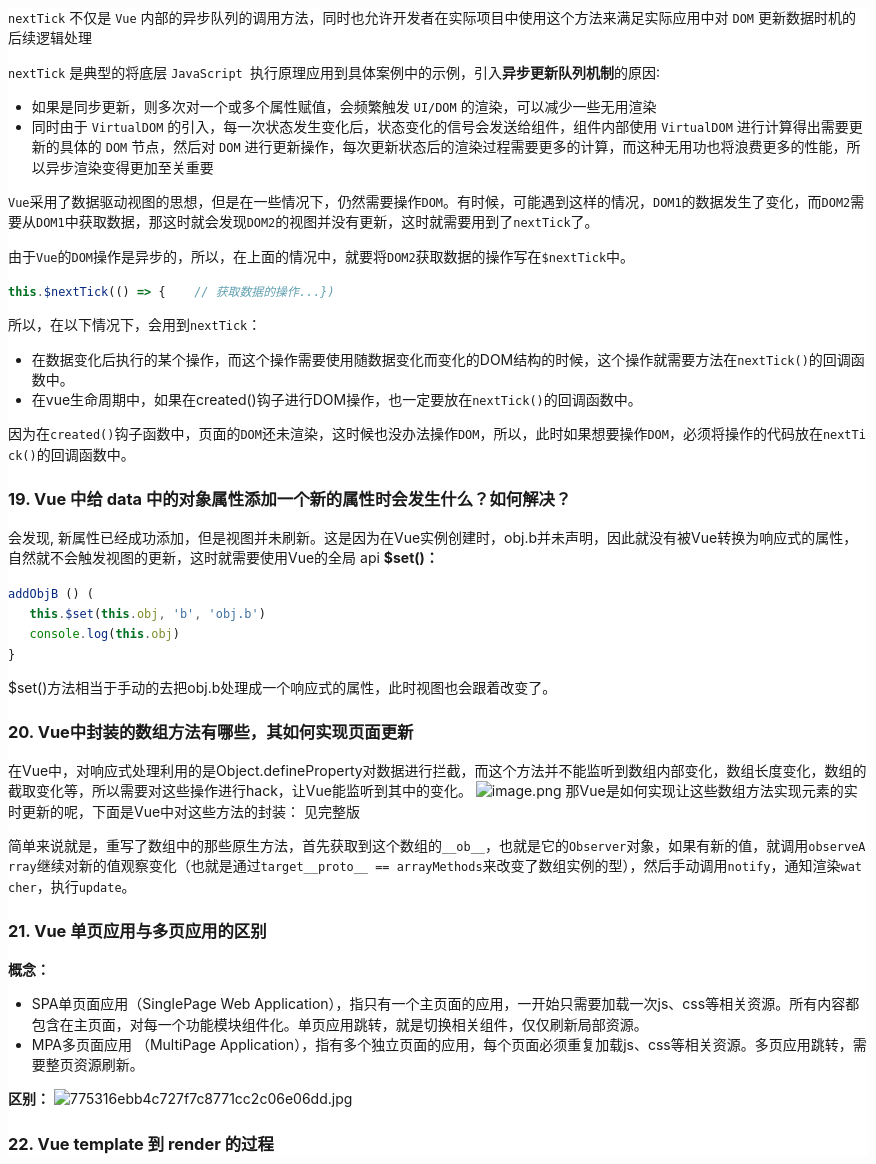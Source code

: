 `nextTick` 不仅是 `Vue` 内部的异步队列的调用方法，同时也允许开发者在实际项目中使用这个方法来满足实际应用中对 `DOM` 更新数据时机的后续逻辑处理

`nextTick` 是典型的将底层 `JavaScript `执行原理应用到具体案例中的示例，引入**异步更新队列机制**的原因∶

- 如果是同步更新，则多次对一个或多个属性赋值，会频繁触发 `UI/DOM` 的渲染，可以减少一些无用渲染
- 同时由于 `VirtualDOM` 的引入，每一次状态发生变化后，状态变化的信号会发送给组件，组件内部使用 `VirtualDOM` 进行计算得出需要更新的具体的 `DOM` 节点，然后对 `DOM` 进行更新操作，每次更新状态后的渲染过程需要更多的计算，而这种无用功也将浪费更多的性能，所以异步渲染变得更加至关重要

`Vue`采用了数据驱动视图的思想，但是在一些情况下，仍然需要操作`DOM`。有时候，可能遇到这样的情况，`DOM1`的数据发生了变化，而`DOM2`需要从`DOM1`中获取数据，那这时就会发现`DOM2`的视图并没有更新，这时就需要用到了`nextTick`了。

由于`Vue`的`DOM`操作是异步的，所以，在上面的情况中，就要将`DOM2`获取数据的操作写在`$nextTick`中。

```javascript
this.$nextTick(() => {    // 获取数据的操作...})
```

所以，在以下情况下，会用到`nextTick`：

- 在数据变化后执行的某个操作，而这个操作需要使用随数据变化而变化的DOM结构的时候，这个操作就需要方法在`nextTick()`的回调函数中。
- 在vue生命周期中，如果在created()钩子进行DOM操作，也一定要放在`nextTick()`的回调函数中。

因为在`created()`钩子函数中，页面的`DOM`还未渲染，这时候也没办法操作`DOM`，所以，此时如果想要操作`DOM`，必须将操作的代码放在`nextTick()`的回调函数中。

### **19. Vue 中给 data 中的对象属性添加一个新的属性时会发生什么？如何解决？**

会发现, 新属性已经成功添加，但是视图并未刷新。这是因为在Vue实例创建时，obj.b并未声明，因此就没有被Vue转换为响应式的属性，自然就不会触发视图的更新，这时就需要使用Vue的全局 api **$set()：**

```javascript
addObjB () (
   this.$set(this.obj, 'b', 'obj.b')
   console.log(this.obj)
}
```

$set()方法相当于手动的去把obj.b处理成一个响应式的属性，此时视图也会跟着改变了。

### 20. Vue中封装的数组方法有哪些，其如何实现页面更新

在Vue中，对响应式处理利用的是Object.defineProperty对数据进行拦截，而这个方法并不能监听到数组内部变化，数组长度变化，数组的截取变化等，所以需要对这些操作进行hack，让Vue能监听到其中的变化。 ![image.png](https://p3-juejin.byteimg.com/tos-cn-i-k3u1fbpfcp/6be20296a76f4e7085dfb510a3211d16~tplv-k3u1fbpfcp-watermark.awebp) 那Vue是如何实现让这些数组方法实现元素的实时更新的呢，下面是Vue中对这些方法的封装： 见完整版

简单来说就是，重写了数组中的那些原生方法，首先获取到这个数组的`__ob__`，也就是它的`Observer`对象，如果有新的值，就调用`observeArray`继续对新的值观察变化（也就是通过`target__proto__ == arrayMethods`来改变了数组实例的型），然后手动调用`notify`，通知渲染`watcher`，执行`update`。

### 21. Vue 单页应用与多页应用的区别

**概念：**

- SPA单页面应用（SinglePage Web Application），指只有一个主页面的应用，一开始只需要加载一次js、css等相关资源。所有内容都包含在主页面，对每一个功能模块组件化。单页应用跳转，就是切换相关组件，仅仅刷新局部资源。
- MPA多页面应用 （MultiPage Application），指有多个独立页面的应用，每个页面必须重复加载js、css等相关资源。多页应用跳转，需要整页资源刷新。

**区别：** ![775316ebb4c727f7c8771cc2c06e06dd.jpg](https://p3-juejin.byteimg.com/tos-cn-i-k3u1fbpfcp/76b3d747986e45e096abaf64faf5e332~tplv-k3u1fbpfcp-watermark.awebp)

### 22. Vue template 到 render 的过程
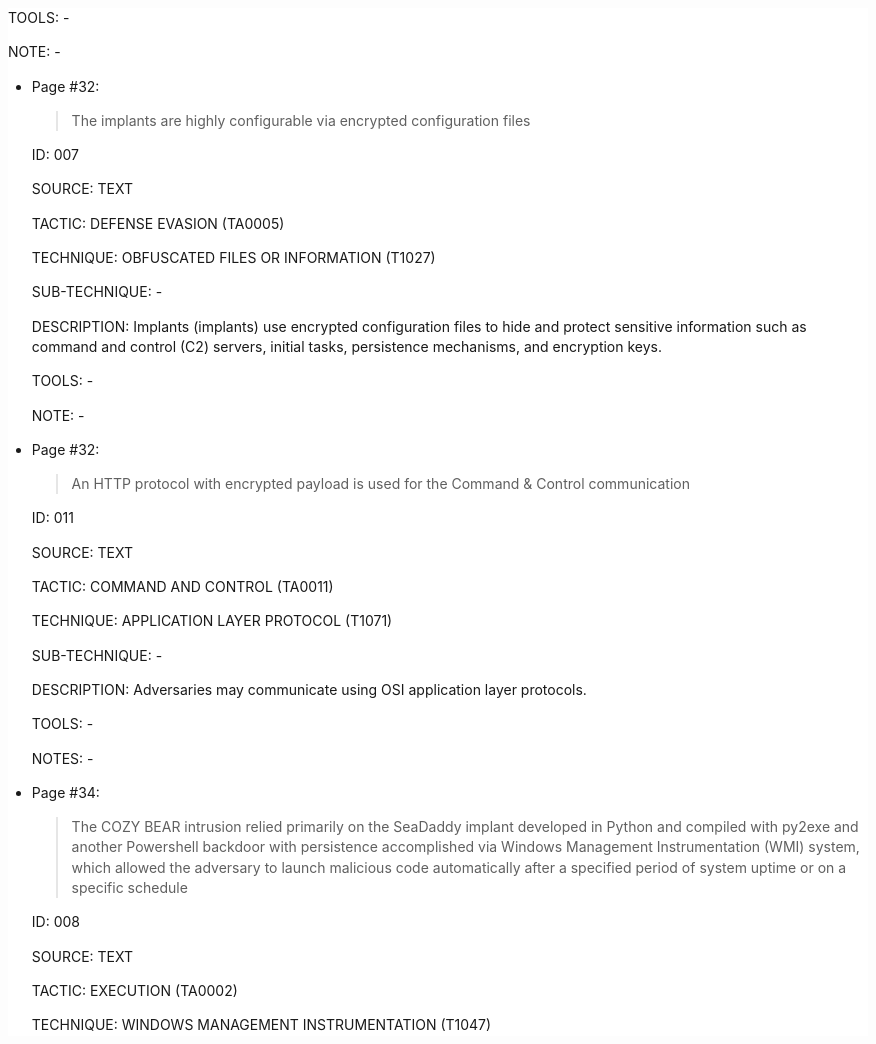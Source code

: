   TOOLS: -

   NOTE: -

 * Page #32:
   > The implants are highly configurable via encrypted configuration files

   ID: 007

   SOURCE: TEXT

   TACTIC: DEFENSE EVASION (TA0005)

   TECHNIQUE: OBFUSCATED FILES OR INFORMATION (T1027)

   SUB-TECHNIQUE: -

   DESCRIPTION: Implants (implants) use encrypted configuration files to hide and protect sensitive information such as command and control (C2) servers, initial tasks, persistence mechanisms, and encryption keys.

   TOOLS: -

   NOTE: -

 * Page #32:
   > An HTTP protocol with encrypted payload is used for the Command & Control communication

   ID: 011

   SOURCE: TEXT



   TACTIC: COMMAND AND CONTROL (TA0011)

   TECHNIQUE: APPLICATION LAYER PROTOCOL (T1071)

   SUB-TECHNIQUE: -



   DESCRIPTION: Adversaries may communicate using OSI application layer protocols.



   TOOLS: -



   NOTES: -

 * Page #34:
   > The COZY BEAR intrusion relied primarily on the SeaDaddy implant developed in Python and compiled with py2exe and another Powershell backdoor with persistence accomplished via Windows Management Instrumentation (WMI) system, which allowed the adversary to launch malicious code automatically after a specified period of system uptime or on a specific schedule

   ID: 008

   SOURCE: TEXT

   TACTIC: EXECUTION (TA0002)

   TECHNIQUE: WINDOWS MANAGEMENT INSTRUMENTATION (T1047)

**What is expected:** Each line from the one containing "a specific schedule" through the end of the listing above should be copied exactly, with no other line included.

**Solution for this problem:**
   > The COZY BEAR intrusion relied primarily on the SeaDaddy implant developed in Python and compiled with py2exe and another Powershell backdoor with persistence accomplished via Windows Management Instrumentation (WMI) system, which allowed the adversary to launch malicious code automatically after a specified period of system uptime or on a specific schedule

   ID: 008

   SOURCE: TEXT

   TACTIC: EXECUTION (TA0002)

   TECHNIQUE: WINDOWS MANAGEMENT INSTRUMENTATION (T1047)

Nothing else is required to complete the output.